Çok hızlı yürümeniz gereken ama koşamadığınız bir spor disiplinidir. Bir yarışmacının bacakları arasındaki mesafe ve hareket etme hızına ek olarak, ayakları yere değmezse koşuyor kabul edilir. Sokakta yürümek ve yürümek arasındaki zayıf ama önemli farklılıkları gösterir, ilkinde her iki ayağın aynı anda yerden kaldırılabileceğini ve ikincisinde koşmadığını, koşamayacağını veya yürüyemeyeceğini belirtir.
İlk yapılanlardan biri olmasına rağmen pek bilinmeyen bir spordur; Bununla birlikte, sporun bazı taraftarları bir miktar ün kazandılar, bu yüzden spor daha ünlü hale geldi.
18. yüzyılın sonunda, bu sporun uygulaması İngiltere'de popüler hale geldi ve sonraki yüzyıllarda daha da popüler hale geldi. Ancak, atletik yürüyüşün bağımsız ve resmi bir disiplin olarak tanınması ancak yirminci yüzyılda oldu. 1908'de Londra Olimpiyatları sırasında giriş yaptılar ve dünya bu yarışmadan zevk aldı. 1979'da kadınların Atletik Yürüyüş Dünya Kupası sırasında yarışmalara katılmalarına izin verildi.

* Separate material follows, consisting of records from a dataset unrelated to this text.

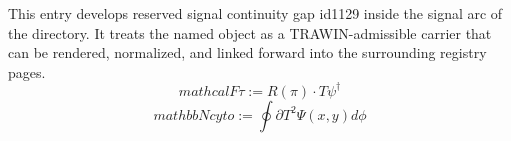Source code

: 
\begin{tzpsnapshot}
\end{tzpsnapshot}

This entry develops reserved signal continuity gap id1129 inside the signal arc of the directory. It treats the named object as a TRAWIN-admissible carrier that can be rendered, normalized, and linked forward into the surrounding registry pages.
\[
mathcal{F} {\tau}:=R(\pi)\cdot T {\psi}^{\dagger}
\]
\[
mathbb{N} {cyto}:=\oint {\partial T^{2}}\Psi(x,y)d\phi
\]


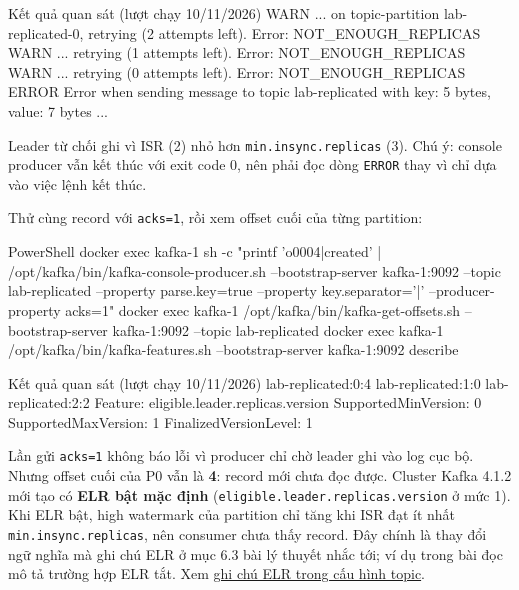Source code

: \begin{aivnCodeOutput}{Kết quả quan sát (lượt chạy 10/11/2026)}
WARN ... on topic-partition lab-replicated-0, retrying (2 attempts left). Error: NOT_ENOUGH_REPLICAS
WARN ... retrying (1 attempts left). Error: NOT_ENOUGH_REPLICAS
WARN ... retrying (0 attempts left). Error: NOT_ENOUGH_REPLICAS
ERROR Error when sending message to topic lab-replicated with key: 5 bytes, value: 7 bytes ...
\end{aivnCodeOutput}

Leader từ chối ghi vì ISR (2) nhỏ hơn \texttt{min.\allowbreak{}insync.\allowbreak{}replicas} (3). Chú ý: console producer vẫn kết thúc với exit code 0, nên phải đọc dòng \texttt{ERROR} thay vì chỉ dựa vào việc lệnh kết thúc.


Thử cùng record với \texttt{acks=\allowbreak{}1}, rồi xem offset cuối của từng partition:


\begin{aivncodebox}[language={}]{PowerShell}
docker exec kafka-1 sh -c "printf 'o0004|created\n' | /opt/kafka/bin/kafka-console-producer.sh --bootstrap-server kafka-1:9092 --topic lab-replicated --property parse.key=true --property key.separator='|' --producer-property acks=1"
docker exec kafka-1 /opt/kafka/bin/kafka-get-offsets.sh --bootstrap-server kafka-1:9092 --topic lab-replicated
docker exec kafka-1 /opt/kafka/bin/kafka-features.sh --bootstrap-server kafka-1:9092 describe
\end{aivncodebox}

\begin{aivnCodeOutput}{Kết quả quan sát (lượt chạy 10/11/2026)}
lab-replicated:0:4
lab-replicated:1:0
lab-replicated:2:2
Feature: eligible.leader.replicas.version  SupportedMinVersion: 0  SupportedMaxVersion: 1  FinalizedVersionLevel: 1
\end{aivnCodeOutput}

Lần gửi \texttt{acks=\allowbreak{}1} không báo lỗi vì producer chỉ chờ leader ghi vào log cục bộ. Nhưng offset cuối của P0 vẫn là \textbf{4}: record mới chưa đọc được. Cluster Kafka 4.1.2 mới tạo có \textbf{ELR bật mặc định} (\texttt{eligible.\allowbreak{}leader.\allowbreak{}replicas.\allowbreak{}version} ở mức 1). Khi ELR bật, high watermark của partition chỉ tăng khi ISR đạt ít nhất \texttt{min.\allowbreak{}insync.\allowbreak{}replicas}, nên consumer chưa thấy record. Đây chính là thay đổi ngữ nghĩa mà ghi chú ELR ở mục 6.3 bài lý thuyết nhắc tới; ví dụ trong bài đọc mô tả trường hợp ELR tắt. Xem \href{https://kafka.apache.org/41/configuration/topic-configs/}{ghi chú ELR trong cấu hình topic}.


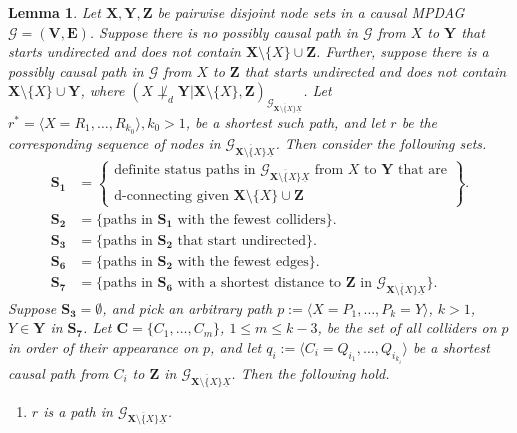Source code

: \documentclass[11pt]{article}
\newtheorem{lemma}[theorem]{Lemma}
\newcommand{\mb}[1]{\mathbf{#1}}
\newcommand{\dsepp}{\perp_{d}}
\newcommand{\g}[1][G]{\mathcal{#1}}
\begin{document}
\begin{lemma}
\label{lem:collider-paths2}
    Let $\mb{X,Y,Z}$ be pairwise disjoint node sets in a causal MPDAG $\g = (\mb{V,E})$. Suppose there is no possibly causal path in $\g$ from $X$ to $\mb{Y}$ that starts undirected and does not contain $\mb{X} \setminus \{X\} \cup \mb{Z}$. Further, suppose there is a possibly causal path in $\g$ from $X$ to $\mb{Z}$ that starts undirected and does not contain $\mb{X} \setminus \{X\} \cup \mb{Y}$, where $(X \not \dsepp \mb{Y} | \mb{X} \setminus \{X\}, \mb{Z})_{\g_{\overline{\mb{X} \setminus \{X\}} \underline{X}}}$. Let $r^* = \langle X = R_1, \dots, R_{k_0}\rangle, k_0 >1$, be a shortest such path, and let $r$ be the corresponding sequence of nodes in $\g_{\overline{\mb{X} \setminus \{X\}} \underline{X}}$. Then consider the following sets.
    \begin{align*}
        \mb{S_1} &= \left\{\begin{array}{ll}
                                \text{definite status paths in $\g_{\overline{\mb{X} \setminus \{X\}} \underline{X}}$ from $X$ to $\mb{Y}$ that are} \\
                                \text{d-connecting given $\mb{X} \setminus \{X\} \cup \mb{Z}$}
                           \end{array}\right\}.\\
        \mb{S_2} &= \{ \text{paths in $\mb{S_1}$ with the fewest colliders} \}.\\
        \mb{S_3} &= \{ \text{paths in } \mb{S_2} \text{ that start undirected}\}.\\[.4cm]
        \mb{S_6} &= \{ \text{paths in $\mb{S_2}$ with the fewest edges} \}.\\
        \mb{S_7} &= \{ \text{paths in $\mb{S_6}$ with a shortest distance to $\mb{Z}$ in $\g_{\overline{\mb{X} \setminus \{X\}} \underline{X}}$} \}.
    \end{align*}
    Suppose  $\mb{S_3} = \emptyset$, and pick an arbitrary path $p := \langle X = P_1, \dots, P_k = Y \rangle$, $k > 1$, $Y \in \mb{Y}$ in $\mb{S_7}$. Let $\mb{C} = \{C_1, \dots, C_m \}$, $1 \le m \le k-3$, be the set of all colliders on $p$ in order of their appearance on $p$, and let $q_i := \langle C_i = Q_{i_1}, \dots, Q_{i_{k_i}} \rangle$ be a shortest causal path from $C_i$ to $\mb{Z}$ in $\g_{\overline{\mb{X} \setminus \{X\}} \underline{X}}$. Then the following hold.
    \begin{enumerate}[label = (\roman*)]
        \item\label{rprop0} $r$ is a path in $\g_{\overline{\mb{X} \setminus \{X\}} \underline{X}}$.
        

\end{enumerate}
\end{lemma}
\end{document}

Altın kural, ilerlerken, her seferinde yalnızca tek bir bacakla yapmak ve yere ilk vurduğunuz andan itibaren düz tutmaktır. En uzun yürüyüşlerden biri, yüzlerce kilometre seyahat ettiğiniz 6 gündür; En çok kazananlardan biri, en az 701.892 km yol kat eden Alan Grassi oldu.